Work to complete:
What follows is a listing to be transcribed exactly.

Segment Start: Data records

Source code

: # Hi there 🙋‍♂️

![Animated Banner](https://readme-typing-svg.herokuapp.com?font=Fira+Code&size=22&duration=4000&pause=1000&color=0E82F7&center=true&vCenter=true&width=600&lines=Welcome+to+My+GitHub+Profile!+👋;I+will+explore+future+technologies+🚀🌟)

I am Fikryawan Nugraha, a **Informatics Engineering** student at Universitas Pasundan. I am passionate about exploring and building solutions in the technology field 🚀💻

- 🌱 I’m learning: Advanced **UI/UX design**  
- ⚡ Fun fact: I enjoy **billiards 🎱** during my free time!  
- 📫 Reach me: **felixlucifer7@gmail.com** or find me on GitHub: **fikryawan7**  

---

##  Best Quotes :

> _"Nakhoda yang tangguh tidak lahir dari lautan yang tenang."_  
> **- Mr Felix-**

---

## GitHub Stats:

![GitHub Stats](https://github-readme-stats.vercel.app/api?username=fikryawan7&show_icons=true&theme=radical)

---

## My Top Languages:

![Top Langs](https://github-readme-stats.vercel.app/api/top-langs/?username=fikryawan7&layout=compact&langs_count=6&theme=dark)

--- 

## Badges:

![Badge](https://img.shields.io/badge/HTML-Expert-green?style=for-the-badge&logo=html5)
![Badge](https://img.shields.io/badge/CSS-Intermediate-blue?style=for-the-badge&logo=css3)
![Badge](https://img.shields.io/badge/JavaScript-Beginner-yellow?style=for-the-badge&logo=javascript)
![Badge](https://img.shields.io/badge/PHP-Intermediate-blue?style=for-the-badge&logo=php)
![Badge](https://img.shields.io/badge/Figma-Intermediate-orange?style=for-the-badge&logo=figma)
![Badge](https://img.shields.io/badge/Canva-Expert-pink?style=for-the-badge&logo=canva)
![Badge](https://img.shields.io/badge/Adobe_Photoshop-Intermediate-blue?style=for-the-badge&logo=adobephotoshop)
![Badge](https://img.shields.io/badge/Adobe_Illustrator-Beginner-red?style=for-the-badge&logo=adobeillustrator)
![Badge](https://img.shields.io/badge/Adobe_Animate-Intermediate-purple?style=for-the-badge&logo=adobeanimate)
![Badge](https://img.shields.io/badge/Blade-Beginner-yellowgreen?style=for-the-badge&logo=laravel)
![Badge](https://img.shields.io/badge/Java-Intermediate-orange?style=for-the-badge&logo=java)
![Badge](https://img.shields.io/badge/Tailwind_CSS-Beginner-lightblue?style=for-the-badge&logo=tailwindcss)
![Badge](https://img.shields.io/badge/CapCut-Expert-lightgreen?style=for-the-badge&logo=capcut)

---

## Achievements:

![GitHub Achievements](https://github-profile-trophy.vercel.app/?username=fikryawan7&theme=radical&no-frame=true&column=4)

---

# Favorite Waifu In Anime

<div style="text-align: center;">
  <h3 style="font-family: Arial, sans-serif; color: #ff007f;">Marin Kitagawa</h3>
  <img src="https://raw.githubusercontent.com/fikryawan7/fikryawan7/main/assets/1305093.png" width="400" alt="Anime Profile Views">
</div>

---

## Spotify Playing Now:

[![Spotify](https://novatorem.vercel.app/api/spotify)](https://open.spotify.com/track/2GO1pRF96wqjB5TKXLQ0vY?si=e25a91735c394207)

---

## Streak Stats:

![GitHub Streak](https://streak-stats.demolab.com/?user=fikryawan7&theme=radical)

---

Segment End: Data records

Result of the task:
Source code

: # Hi there 🙋‍♂️

![Animated Banner](https://readme-typing-svg.herokuapp.com?font=Fira+Code&size=22&duration=4000&pause=1000&color=0E82F7&center=true&vCenter=true&width=600&lines=Welcome+to+My+GitHub+Profile!+👋;I+will+explore+future+technologies+🚀🌟)

I am Fikryawan Nugraha, a **Informatics Engineering** student at Universitas Pasundan. I am passionate about exploring and building solutions in the technology field 🚀💻

- 🌱 I’m learning: Advanced **UI/UX design**  
- ⚡ Fun fact: I enjoy **billiards 🎱** during my free time!  
- 📫 Reach me: **felixlucifer7@gmail.com** or find me on GitHub: **fikryawan7**  

---

##  Best Quotes :

> _"Nakhoda yang tangguh tidak lahir dari lautan yang tenang."_  
> **- Mr Felix-**

---

## GitHub Stats:

![GitHub Stats](https://github-readme-stats.vercel.app/api?username=fikryawan7&show_icons=true&theme=radical)

---

## My Top Languages:

![Top Langs](https://github-readme-stats.vercel.app/api/top-langs/?username=fikryawan7&layout=compact&langs_count=6&theme=dark)

--- 

## Badges:

![Badge](https://img.shields.io/badge/HTML-Expert-green?style=for-the-badge&logo=html5)
![Badge](https://img.shields.io/badge/CSS-Intermediate-blue?style=for-the-badge&logo=css3)
![Badge](https://img.shields.io/badge/JavaScript-Beginner-yellow?style=for-the-badge&logo=javascript)
![Badge](https://img.shields.io/badge/PHP-Intermediate-blue?style=for-the-badge&logo=php)
![Badge](https://img.shields.io/badge/Figma-Intermediate-orange?style=for-the-badge&logo=figma)
![Badge](https://img.shields.io/badge/Canva-Expert-pink?style=for-the-badge&logo=canva)
![Badge](https://img.shields.io/badge/Adobe_Photoshop-Intermediate-blue?style=for-the-badge&logo=adobephotoshop)
![Badge](https://img.shields.io/badge/Adobe_Illustrator-Beginner-red?style=for-the-badge&logo=adobeillustrator)
![Badge](https://img.shields.io/badge/Adobe_Animate-Intermediate-purple?style=for-the-badge&logo=adobeanimate)
![Badge](https://img.shields.io/badge/Blade-Beginner-yellowgreen?style=for-the-badge&logo=laravel)
![Badge](https://img.shields.io/badge/Java-Intermediate-orange?style=for-the-badge&logo=java)
![Badge](https://img.shields.io/badge/Tailwind_CSS-Beginner-lightblue?style=for-the-badge&logo=tailwindcss)
![Badge](https://img.shields.io/badge/CapCut-Expert-lightgreen?style=for-the-badge&logo=capcut)

---

## Achievements:

![GitHub Achievements](https://github-profile-trophy.vercel.app/?username=fikryawan7&theme=radical&no-frame=true&column=4)

---

# Favorite Waifu In Anime

<div style="text-align: center;">
  <h3 style="font-family: Arial, sans-serif; color: #ff007f;">Marin Kitagawa</h3>
  <img src="https://raw.githubusercontent.com/fikryawan7/fikryawan7/main/assets/1305093.png" width="400" alt="Anime Profile Views">
</div>

---

## Spotify Playing Now:

[![Spotify](https://novatorem.vercel.app/api/spotify)](https://open.spotify.com/track/2GO1pRF96wqjB5TKXLQ0vY?si=e25a91735c394207)

---

## Streak Stats:

![GitHub Streak](https://streak-stats.demolab.com/?user=fikryawan7&theme=radical)

---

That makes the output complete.